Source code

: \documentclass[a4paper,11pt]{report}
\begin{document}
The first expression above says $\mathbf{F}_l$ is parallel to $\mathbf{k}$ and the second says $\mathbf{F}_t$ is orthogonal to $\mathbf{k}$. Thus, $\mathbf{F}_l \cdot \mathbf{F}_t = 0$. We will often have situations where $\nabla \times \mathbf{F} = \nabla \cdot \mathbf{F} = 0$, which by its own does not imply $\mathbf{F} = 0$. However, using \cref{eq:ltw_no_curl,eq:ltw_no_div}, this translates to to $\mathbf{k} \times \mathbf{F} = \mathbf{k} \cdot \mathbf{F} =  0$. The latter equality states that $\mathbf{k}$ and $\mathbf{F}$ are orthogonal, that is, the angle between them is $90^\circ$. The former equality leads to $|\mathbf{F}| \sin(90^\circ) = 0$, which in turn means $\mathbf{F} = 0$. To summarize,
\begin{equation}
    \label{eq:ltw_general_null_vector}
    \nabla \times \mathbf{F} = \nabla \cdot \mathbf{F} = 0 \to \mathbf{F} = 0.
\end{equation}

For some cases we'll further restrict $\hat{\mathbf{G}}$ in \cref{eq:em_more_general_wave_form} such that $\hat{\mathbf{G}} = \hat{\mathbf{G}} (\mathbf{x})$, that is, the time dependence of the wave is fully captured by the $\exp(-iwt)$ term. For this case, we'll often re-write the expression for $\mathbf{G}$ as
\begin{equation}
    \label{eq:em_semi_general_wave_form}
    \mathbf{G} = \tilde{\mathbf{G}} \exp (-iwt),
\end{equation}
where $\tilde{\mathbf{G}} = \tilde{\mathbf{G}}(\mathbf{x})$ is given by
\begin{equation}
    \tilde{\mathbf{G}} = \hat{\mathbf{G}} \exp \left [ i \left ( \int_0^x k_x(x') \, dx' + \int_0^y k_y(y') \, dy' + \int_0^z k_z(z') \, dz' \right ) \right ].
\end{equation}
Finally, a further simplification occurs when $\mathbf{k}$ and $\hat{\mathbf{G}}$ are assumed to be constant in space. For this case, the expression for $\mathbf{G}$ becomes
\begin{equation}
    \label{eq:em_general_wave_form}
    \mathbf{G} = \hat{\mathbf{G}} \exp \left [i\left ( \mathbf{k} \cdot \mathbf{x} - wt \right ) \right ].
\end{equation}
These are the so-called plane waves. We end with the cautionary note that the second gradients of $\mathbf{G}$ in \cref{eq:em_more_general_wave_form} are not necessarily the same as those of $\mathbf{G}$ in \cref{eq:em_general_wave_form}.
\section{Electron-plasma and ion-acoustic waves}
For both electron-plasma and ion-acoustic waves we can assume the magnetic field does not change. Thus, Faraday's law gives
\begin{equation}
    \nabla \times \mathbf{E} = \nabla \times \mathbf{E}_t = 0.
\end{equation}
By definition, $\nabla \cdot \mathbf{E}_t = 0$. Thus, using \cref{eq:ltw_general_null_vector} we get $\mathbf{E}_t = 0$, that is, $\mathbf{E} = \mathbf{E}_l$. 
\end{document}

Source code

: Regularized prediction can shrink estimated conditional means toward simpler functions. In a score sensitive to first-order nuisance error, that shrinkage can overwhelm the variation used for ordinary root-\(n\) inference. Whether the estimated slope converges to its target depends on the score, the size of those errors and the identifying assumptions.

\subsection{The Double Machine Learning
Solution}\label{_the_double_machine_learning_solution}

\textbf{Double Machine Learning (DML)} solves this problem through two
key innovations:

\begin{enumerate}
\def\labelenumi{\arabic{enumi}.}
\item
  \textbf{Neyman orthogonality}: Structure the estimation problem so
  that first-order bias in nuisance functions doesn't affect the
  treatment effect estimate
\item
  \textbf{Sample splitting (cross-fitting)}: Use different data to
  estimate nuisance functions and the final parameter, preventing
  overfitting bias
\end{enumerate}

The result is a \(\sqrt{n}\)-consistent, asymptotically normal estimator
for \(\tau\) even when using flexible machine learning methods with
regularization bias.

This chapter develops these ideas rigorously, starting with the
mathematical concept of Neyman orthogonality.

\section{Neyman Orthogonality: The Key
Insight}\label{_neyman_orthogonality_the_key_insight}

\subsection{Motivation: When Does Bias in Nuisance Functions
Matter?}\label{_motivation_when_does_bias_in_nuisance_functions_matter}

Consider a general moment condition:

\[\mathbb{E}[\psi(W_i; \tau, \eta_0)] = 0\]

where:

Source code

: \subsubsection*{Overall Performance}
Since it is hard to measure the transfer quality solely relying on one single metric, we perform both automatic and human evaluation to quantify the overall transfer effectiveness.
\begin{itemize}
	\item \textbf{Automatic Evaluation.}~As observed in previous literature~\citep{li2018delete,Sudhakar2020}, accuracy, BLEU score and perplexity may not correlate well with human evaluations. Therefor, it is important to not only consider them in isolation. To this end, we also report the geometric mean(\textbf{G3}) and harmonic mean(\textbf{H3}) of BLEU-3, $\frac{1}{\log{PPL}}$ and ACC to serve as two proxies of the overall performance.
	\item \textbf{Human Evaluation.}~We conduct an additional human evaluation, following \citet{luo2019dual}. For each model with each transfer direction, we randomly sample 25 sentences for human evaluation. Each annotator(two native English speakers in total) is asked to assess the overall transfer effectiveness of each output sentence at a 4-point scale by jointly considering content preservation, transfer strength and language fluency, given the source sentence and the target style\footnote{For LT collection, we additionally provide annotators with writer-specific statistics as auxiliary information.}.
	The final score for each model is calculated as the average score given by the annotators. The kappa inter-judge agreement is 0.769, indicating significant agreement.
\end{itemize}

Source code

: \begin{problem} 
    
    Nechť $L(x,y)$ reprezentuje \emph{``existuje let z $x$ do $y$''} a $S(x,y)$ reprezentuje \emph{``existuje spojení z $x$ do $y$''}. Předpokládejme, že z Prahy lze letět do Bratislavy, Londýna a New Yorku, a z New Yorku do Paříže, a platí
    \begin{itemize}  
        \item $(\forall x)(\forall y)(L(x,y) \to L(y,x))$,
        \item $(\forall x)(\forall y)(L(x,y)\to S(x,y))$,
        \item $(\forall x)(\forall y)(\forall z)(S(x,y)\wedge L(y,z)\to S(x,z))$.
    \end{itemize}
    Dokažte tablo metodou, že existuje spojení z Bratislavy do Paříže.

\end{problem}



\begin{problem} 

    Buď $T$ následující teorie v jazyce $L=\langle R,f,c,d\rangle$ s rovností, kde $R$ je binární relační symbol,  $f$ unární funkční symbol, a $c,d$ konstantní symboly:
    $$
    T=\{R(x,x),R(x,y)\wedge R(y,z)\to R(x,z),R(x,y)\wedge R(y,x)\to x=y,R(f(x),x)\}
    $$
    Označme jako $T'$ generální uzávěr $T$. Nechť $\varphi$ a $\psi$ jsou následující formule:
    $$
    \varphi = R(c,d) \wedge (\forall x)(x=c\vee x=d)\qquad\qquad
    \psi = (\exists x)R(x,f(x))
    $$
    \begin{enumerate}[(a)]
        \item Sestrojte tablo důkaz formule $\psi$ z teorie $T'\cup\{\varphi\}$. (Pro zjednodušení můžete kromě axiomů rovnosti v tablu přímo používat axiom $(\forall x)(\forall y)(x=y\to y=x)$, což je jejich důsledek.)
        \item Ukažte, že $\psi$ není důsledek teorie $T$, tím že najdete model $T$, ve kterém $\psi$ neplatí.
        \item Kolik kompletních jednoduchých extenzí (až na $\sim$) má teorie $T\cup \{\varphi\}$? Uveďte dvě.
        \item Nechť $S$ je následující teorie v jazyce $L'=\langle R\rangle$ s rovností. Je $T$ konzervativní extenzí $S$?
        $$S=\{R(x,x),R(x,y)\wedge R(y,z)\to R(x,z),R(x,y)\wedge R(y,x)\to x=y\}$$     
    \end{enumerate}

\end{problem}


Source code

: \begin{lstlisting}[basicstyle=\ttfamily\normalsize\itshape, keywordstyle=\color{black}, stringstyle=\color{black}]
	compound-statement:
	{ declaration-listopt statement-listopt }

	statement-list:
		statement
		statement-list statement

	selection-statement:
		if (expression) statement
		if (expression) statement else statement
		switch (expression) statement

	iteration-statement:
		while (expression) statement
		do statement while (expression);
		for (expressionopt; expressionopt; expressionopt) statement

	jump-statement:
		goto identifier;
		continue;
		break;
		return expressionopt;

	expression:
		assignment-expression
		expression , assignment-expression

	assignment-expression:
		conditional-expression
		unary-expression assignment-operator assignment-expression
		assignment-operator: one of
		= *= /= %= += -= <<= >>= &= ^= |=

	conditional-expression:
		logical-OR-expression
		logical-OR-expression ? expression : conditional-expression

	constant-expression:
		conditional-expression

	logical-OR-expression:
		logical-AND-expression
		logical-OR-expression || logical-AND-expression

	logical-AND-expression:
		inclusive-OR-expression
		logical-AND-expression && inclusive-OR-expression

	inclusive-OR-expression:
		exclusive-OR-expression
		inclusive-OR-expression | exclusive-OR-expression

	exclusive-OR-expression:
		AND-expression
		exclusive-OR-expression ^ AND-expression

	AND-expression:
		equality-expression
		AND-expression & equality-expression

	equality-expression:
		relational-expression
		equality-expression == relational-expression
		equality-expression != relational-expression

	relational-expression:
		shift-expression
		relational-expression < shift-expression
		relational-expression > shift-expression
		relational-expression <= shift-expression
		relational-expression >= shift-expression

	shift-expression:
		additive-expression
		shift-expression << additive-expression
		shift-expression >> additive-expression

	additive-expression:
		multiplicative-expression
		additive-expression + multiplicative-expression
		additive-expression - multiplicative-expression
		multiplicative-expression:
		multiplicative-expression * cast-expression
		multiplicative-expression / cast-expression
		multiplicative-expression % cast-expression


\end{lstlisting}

========================================================================

Task directions >>
Please output, exactly, the lines of the listing from the one containing "additive-expression - multiplicative-expression" through the last, inclusive, and no other lines.

Reply >>
		additive-expression - multiplicative-expression
		multiplicative-expression:
		multiplicative-expression * cast-expression
		multiplicative-expression / cast-expression
		multiplicative-expression % cast-expression


\end{lstlisting}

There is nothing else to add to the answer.